Egp was a key transport priority in the SNP's manifesto for government in 2011, which pledged to deliver "services of just over half an hour" at a cost of about £1 billion.
Mr Brown hailed "hundreds of millions of savings for the public purse" when the cost was cut to £650 million in a 2012 strategic review, which recommended a phased reduction of journey times to make Egip's goals "more affordable and achievable".
Journeys of at least 42 minutes, rising to 44 mins at peak time, are now expected by 2019 and shorter 37-minute journeys are expected by 2025, according to the full business case.
The redevelopment of Queen Street is not expected to contribute to improved journey times.

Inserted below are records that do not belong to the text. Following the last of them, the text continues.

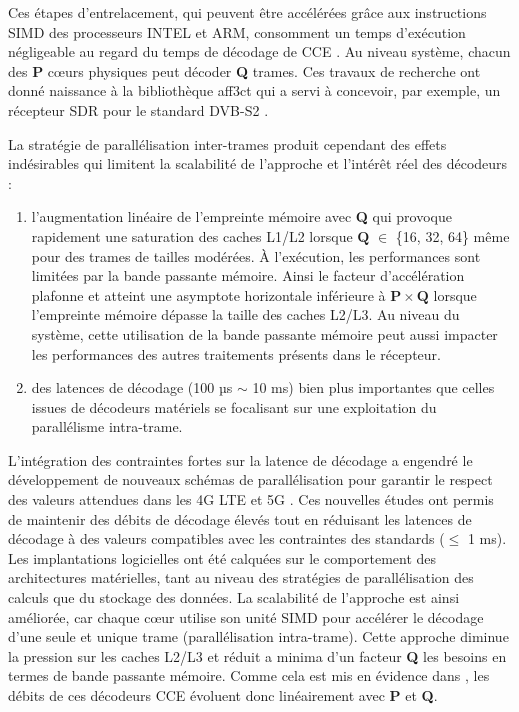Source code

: \documentclass[../main.tex]{subfiles}
\begin{document}
Ces étapes d’entrelacement, qui peuvent être accélérées grâce aux instructions SIMD des processeurs INTEL et ARM, consomment un temps d’exécution négligeable au regard du temps de décodage de CCE \cite{ri:LeG15a}. Au niveau système, chacun des \textbf{P} cœurs physiques peut décoder \textbf{Q} trames. Ces travaux de recherche ont donné naissance à la bibliothèque aff3ct \cite{aff3ct} qui a servi à concevoir, par exemple, un récepteur SDR pour le standard DVB-S2 \cite{Cass21}.


La stratégie de parallélisation inter-trames produit cependant des effets indésirables qui limitent la scalabilité de l’approche et l’intérêt réel des décodeurs :
\begin{enumerate}
    \item l’augmentation linéaire de l’empreinte mémoire avec \textbf{Q} qui provoque rapidement une saturation des caches L1/L2 lorsque $\bm{Q}$ $\in$ \{16, 32, 64\} même pour des trames de tailles modérées. À l’exécution, les performances sont limitées par la bande passante mémoire. Ainsi le facteur d’accélération plafonne et atteint une asymptote horizontale inférieure à $\bm{P} \times \bm{Q}$ lorsque l’empreinte mémoire dépasse la taille des caches L2/L3. Au niveau du système, cette utilisation de la bande passante mémoire peut aussi impacter les performances des autres traitements présents dans le récepteur.
    \item des latences de décodage (100 µs $\sim$ 10 ms) bien plus importantes que celles issues de décodeurs matériels se focalisant sur une exploitation du parallélisme intra-trame.
\end{enumerate}


L’intégration des contraintes fortes sur la latence de décodage a engendré le développement de nouveaux schémas de parallélisation \cite{BLG:SIPS:LDPC,BLG:LDPC:NB,LEONARDON:SCL,BLG:TURBO,mcgill} pour garantir le respect des valeurs attendues dans les 4G LTE \cite{Ref_4G} et 5G \cite{5g}. Ces nouvelles études ont permis de maintenir des débits de décodage élevés tout en réduisant les latences de décodage à des valeurs compatibles avec les contraintes des standards ($\leq $ 1 ms). Les implantations logicielles ont été calquées sur le comportement des architectures matérielles, tant au niveau des stratégies de parallélisation des calculs que du stockage des données. La scalabilité de l'approche est ainsi améliorée, car chaque cœur utilise son unité SIMD pour accélérer le décodage d'une seule et unique trame (parallélisation intra-trame). Cette approche diminue la pression sur les caches L2/L3 et réduit a minima d'un facteur \textbf{Q} les besoins en termes de bande passante mémoire. Comme cela est mis en évidence dans \cite{BLG:TURBO}, les débits de ces décodeurs CCE évoluent donc linéairement avec \textbf{P} et \textbf{Q}.
\end{document}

The full business case states: "The redevelopment of Glasgow Queen Street station will allow the introduction of longer trains to provide the required additional capacity.

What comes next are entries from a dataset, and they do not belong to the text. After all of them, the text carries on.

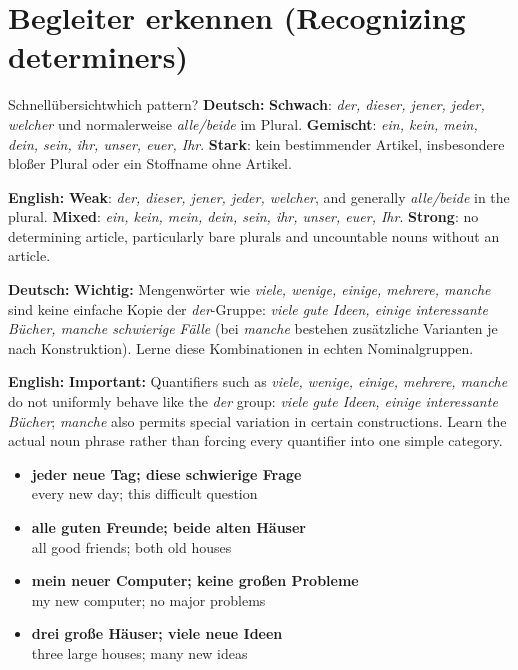 \documentclass[a4paper,11pt]{article}
\newcommand{\GermanText}[1]{\textbf{Deutsch: }#1\par}
\newcommand{\EnglishText}[1]{{\small\color{SoftGray}\textbf{English: }#1\par}}
\newcommand{\ExampleItem}[2]{\item \textbf{#1}\\{\small\color{SoftGray}#2}}
\begin{document}
\section{Begleiter erkennen \textnormal{(Recognizing determiners)}}
\begin{grammarentry}{Schnellübersicht}{which pattern?}
\GermanText{\textbf{Schwach}: \emph{der, dieser, jener, jeder, welcher} und normalerweise \emph{alle/beide} im Plural. \textbf{Gemischt}: \emph{ein, kein, mein, dein, sein, ihr, unser, euer, Ihr}. \textbf{Stark}: kein bestimmender Artikel, insbesondere bloßer Plural oder ein Stoffname ohne Artikel.}
\EnglishText{\textbf{Weak}: \emph{der, dieser, jener, jeder, welcher}, and generally \emph{alle/beide} in the plural. \textbf{Mixed}: \emph{ein, kein, mein, dein, sein, ihr, unser, euer, Ihr}. \textbf{Strong}: no determining article, particularly bare plurals and uncountable nouns without an article.}
\GermanText{\textbf{Wichtig:} Mengenwörter wie \emph{viele, wenige, einige, mehrere, manche} sind keine einfache Kopie der \emph{der}-Gruppe: \emph{viele gute Ideen, einige interessante Bücher, manche schwierige Fälle} (bei \emph{manche} bestehen zusätzliche Varianten je nach Konstruktion). Lerne diese Kombinationen in echten Nominalgruppen.}
\EnglishText{\textbf{Important:} Quantifiers such as \emph{viele, wenige, einige, mehrere, manche} do not uniformly behave like the \emph{der} group: \emph{viele gute Ideen, einige interessante Bücher}; \emph{manche} also permits special variation in certain constructions. Learn the actual noun phrase rather than forcing every quantifier into one simple category.}
\end{grammarentry}
\begin{exbox}\begin{itemize}
\ExampleItem{jeder neue Tag; diese schwierige Frage}{every new day; this difficult question}
\ExampleItem{alle guten Freunde; beide alten Häuser}{all good friends; both old houses}
\ExampleItem{mein neuer Computer; keine großen Probleme}{my new computer; no major problems}
\ExampleItem{drei große Häuser; viele neue Ideen}{three large houses; many new ideas}
\end{itemize}\end{exbox}
\end{document}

"Appraisal of redeveloped stations outside Scotland has comprised journey time savings through reduced walk time. These will not apply in relation to the proposal for the new Queen Street Station.
"Therefore, there is no available evidence to allow the assessment of benefits in relation to the station redevelopment.
"However, Queen Street is one of Scotland's busiest stations, occupying a prime position on the corner of George Square and the redevelopment will align with the extension of Buchanan Galleries shopping mall.
"The redevelopment of the station will, thus, be likely to deliver additional benefits which have not been captured in this analysis."
These include improvements in the "accessibility and ambience" of the station, improvements in "the public realm" and the creation of "significant retail benefits" for Buchanan Galleries.
"The benefits, if monetised, would increase the over present value of the benefits of Egip," it adds.
Labour transport spokesman Mark Griffin said: "While the publication of this business case is better late than never, I am still baffled as to how Keith Brown can claim this project is 'on track' and 'charging ahead' when it has been delayed and scaled back almost beyond recognition.
"Large parts of important information have been removed from the public version, which makes me wonder what else the SNP government are trying to hide.
"Keith Brown's previous commitment to full delivery has also been replaced by a vague assertion that ministers will take a view sometime in the future on when phase 2 will be delivered. It's a shambles.
"The focus now has to be on delivering what is going ahead, so that Scottish businesses can gain some benefit from improvements to the rail network between our two biggest cities.
"Yet there is still no concrete work plan to deliver the different phases. This must come forward so that those affected by the works can make plans.
"Under the SNP there has been a distinct lack of leadership on large transport projects with Audit Scotland criticising a lack of accountability.
"We know Nicola Sturgeon is preoccupied with independence but she has to take some responsibility for her day job and ensure that there are no more delays or changes to Egip, and that it is completed as quickly as possible."
Conservative transport spokesman Alex Johnstone said: "The Scottish Government has already scaled back on their original plans for Egip.
"Now, we find the costs rising to almost three-quarters of a billion pounds for a project completely lacking in ambition.
"For all the SNP's moaning about the problems associated with the Edinburgh tram project, their inept handling of this rail programme is rapidly becoming their own personal equivalent.
"For frustrated passengers, the prospect of having to wait almost a decade for real reductions in journey times - on what is supposed to be Scotland's flagship rail service - is a real blow."